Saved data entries
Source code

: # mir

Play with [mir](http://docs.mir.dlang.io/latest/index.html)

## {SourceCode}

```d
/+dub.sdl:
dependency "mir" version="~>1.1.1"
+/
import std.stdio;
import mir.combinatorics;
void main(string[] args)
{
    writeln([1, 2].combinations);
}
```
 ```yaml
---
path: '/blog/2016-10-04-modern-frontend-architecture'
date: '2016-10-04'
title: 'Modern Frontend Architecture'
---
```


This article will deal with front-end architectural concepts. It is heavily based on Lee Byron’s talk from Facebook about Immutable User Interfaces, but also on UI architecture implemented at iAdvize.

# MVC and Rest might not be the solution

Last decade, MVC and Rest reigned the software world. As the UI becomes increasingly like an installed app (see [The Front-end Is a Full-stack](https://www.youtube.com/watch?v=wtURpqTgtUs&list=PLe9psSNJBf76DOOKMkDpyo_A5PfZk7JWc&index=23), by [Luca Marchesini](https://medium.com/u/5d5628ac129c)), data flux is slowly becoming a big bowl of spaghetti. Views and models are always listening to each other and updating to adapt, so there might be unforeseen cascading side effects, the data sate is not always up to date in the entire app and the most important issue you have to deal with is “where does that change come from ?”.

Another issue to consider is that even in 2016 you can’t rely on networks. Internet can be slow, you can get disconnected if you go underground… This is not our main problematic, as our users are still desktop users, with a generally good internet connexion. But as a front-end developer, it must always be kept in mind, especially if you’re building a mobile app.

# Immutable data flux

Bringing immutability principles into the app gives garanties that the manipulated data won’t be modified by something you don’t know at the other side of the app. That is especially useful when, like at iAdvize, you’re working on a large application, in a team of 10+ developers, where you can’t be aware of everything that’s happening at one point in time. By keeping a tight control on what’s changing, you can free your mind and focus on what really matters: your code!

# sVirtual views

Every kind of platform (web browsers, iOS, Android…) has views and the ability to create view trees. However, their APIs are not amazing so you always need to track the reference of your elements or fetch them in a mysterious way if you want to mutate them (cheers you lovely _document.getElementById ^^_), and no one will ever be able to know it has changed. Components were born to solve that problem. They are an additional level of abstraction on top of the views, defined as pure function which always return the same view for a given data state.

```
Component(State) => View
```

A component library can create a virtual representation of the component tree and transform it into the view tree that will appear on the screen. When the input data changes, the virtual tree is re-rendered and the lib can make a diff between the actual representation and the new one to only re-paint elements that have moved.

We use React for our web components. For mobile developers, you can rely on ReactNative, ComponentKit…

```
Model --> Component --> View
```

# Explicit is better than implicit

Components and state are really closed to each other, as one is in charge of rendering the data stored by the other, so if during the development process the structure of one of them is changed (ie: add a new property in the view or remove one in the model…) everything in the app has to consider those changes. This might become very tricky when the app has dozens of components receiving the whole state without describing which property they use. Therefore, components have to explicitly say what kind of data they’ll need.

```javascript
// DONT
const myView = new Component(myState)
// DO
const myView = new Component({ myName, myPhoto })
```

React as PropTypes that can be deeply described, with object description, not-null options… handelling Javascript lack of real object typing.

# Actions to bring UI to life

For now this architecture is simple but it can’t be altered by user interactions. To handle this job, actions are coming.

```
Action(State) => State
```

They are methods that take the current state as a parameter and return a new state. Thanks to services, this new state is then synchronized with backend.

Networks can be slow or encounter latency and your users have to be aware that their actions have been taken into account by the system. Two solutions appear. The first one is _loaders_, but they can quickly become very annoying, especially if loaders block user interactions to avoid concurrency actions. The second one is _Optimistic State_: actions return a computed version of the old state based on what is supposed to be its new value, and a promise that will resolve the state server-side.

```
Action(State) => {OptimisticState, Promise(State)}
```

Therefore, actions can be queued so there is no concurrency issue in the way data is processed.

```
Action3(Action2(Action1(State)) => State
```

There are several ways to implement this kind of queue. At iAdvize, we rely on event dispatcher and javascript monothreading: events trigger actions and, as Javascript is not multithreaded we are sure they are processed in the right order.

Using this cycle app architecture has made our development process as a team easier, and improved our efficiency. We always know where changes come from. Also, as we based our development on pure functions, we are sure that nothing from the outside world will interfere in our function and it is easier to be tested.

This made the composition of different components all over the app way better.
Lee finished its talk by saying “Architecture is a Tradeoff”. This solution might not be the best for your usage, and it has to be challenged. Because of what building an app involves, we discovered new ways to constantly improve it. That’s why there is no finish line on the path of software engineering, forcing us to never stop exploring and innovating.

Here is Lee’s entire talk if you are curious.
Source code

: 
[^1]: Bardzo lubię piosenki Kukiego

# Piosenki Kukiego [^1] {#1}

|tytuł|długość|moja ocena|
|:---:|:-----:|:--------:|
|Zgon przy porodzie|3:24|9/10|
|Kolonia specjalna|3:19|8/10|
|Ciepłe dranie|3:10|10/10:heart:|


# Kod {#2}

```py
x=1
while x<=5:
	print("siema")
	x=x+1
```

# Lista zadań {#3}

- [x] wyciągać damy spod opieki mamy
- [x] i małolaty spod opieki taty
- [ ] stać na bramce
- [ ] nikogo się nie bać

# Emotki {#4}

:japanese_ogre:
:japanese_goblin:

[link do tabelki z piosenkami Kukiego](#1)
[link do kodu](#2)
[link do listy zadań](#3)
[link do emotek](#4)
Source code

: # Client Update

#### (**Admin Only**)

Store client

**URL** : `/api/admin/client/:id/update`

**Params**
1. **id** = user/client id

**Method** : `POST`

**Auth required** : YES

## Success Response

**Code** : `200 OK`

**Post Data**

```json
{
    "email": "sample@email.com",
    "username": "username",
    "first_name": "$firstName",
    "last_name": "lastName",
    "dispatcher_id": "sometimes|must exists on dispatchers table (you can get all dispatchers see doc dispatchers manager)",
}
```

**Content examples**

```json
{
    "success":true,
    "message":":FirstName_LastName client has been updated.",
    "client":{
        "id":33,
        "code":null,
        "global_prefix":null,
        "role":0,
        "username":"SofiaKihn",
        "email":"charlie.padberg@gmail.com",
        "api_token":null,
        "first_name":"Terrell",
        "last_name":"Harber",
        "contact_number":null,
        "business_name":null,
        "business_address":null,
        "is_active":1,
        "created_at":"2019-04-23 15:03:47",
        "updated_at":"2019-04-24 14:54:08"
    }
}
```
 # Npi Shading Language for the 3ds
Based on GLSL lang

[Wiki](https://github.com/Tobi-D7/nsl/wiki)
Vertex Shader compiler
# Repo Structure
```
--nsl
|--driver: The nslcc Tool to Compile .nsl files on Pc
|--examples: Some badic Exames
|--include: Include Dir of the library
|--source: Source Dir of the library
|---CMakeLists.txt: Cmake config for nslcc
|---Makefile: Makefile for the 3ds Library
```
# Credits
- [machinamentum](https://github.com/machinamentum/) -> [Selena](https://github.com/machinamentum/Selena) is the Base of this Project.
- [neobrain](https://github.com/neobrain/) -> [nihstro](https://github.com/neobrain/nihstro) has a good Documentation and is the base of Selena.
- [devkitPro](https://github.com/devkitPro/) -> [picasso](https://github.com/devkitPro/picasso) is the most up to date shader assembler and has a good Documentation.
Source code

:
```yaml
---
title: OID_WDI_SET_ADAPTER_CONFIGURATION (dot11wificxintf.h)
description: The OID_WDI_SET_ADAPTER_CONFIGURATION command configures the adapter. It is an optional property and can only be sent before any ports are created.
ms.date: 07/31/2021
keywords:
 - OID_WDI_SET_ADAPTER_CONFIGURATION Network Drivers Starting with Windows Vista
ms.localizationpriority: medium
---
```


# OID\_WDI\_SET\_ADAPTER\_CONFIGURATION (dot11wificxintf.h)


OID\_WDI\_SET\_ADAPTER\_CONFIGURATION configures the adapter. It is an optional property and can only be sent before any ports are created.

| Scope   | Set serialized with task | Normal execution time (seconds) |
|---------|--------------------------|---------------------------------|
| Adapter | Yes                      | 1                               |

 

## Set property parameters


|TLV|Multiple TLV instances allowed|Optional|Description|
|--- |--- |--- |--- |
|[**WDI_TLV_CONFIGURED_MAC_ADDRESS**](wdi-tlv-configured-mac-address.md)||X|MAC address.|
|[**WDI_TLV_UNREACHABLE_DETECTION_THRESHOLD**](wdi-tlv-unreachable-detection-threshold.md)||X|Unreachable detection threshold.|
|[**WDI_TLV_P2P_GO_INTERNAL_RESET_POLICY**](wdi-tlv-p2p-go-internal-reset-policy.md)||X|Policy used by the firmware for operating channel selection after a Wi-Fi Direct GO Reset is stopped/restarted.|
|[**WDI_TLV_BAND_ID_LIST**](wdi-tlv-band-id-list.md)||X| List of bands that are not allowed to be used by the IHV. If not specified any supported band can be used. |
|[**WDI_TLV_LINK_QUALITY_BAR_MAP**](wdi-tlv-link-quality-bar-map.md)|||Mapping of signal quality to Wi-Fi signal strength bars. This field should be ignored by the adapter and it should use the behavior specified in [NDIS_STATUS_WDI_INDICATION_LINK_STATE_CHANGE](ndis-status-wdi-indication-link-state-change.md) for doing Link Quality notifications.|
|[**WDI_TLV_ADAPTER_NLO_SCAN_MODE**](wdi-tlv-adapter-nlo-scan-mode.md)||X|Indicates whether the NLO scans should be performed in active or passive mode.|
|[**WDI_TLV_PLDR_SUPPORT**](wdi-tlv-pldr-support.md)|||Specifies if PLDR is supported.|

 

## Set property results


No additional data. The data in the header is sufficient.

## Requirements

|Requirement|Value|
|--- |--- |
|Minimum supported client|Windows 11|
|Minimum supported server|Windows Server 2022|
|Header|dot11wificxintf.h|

## Exercise aim
Show every line above in which the word "return" is found.

## Output of the exercise
Every kind of platform (web browsers, iOS, Android…) has views and the ability to create view trees. However, their APIs are not amazing so you always need to track the reference of your elements or fetch them in a mysterious way if you want to mutate them (cheers you lovely _document.getElementById ^^_), and no one will ever be able to know it has changed. Components were born to solve that problem. They are an additional level of abstraction on top of the views, defined as pure function which always return the same view for a given data state.
They are methods that take the current state as a parameter and return a new state. Thanks to services, this new state is then synchronized with backend.
Networks can be slow or encounter latency and your users have to be aware that their actions have been taken into account by the system. Two solutions appear. The first one is _loaders_, but they can quickly become very annoying, especially if loaders block user interactions to avoid concurrency actions. The second one is _Optimistic State_: actions return a computed version of the old state based on what is supposed to be its new value, and a promise that will resolve the state server-side.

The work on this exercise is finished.